→ TASK TO CARRY OUT
Every line below containing the word "using" should be found and copied.
[Opening TASK INPUT section]
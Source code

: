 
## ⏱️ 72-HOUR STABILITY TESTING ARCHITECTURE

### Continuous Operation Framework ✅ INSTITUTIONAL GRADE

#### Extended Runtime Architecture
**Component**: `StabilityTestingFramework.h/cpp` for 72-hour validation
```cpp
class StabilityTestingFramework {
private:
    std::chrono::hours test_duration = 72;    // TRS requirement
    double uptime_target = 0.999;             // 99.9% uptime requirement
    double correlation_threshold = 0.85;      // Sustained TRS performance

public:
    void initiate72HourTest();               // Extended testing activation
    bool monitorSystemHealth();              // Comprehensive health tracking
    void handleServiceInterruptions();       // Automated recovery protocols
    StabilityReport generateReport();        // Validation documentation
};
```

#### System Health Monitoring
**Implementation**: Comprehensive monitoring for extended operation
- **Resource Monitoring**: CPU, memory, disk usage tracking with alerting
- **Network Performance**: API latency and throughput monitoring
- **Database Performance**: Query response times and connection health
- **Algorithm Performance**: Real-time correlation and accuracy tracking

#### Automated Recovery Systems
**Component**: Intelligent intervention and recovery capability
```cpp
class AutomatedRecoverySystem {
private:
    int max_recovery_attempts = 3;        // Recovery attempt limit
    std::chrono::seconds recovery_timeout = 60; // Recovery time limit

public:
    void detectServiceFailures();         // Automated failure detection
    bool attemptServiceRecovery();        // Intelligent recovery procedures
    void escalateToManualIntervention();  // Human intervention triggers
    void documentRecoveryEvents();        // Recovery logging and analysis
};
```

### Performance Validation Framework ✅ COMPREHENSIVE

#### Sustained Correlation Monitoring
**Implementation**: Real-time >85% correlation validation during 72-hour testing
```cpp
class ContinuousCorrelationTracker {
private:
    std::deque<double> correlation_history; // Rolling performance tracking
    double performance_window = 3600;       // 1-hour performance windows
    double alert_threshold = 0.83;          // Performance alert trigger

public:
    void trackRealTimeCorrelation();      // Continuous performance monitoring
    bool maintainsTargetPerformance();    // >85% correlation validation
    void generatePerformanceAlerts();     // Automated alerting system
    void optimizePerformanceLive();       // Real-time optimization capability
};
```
[Closing TASK INPUT section]
[Opening TASK INPUT section]
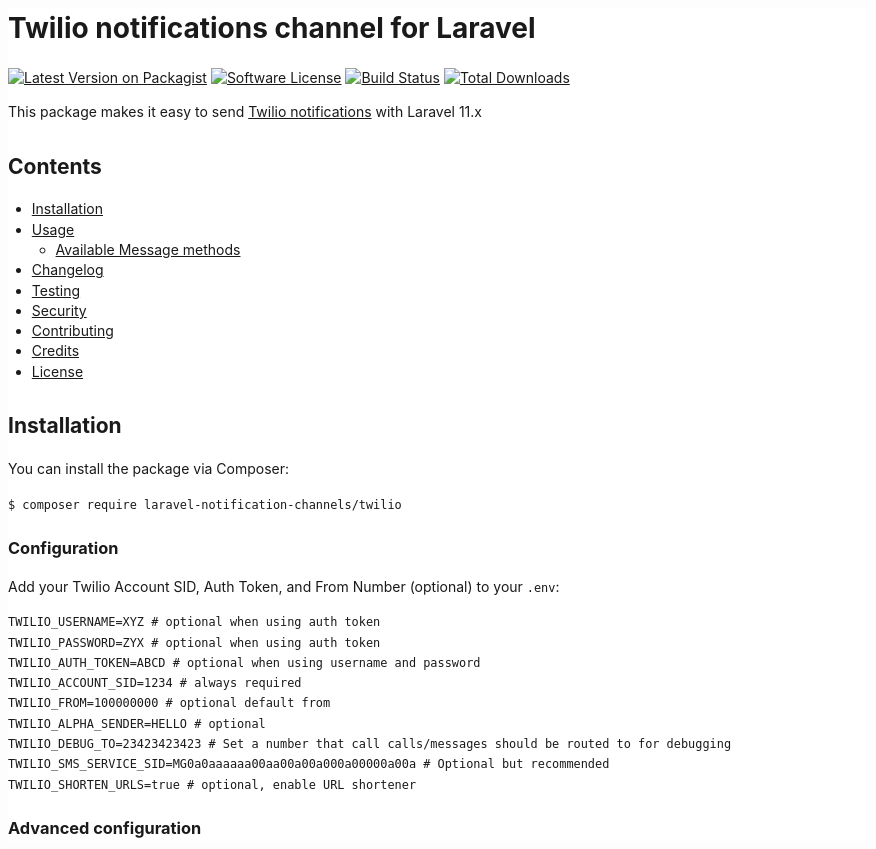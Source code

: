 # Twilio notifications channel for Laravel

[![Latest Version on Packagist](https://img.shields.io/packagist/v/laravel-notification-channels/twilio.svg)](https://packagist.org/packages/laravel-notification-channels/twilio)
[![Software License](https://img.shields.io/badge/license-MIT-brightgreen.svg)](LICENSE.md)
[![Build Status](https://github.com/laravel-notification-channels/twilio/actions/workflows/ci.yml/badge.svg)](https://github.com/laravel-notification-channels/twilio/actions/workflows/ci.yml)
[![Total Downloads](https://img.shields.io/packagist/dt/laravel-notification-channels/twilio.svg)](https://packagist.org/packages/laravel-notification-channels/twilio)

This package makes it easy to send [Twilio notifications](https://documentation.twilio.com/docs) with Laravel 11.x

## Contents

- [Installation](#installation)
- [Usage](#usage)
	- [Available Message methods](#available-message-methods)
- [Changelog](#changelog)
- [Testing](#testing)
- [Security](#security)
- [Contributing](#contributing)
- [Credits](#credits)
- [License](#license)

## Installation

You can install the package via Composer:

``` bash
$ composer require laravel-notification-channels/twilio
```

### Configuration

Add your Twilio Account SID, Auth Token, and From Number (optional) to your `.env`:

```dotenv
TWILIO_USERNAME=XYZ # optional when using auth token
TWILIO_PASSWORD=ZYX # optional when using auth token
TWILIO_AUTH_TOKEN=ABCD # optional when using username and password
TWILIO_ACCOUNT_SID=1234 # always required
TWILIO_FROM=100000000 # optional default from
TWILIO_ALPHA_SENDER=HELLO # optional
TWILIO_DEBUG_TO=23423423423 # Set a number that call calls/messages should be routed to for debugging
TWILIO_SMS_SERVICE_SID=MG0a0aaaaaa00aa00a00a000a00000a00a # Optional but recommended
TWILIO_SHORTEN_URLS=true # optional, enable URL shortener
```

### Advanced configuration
[Closing TASK INPUT section]
→ TASK RESPONSE
TWILIO_USERNAME=XYZ # optional when using auth token
TWILIO_PASSWORD=ZYX # optional when using auth token
TWILIO_AUTH_TOKEN=ABCD # optional when using username and password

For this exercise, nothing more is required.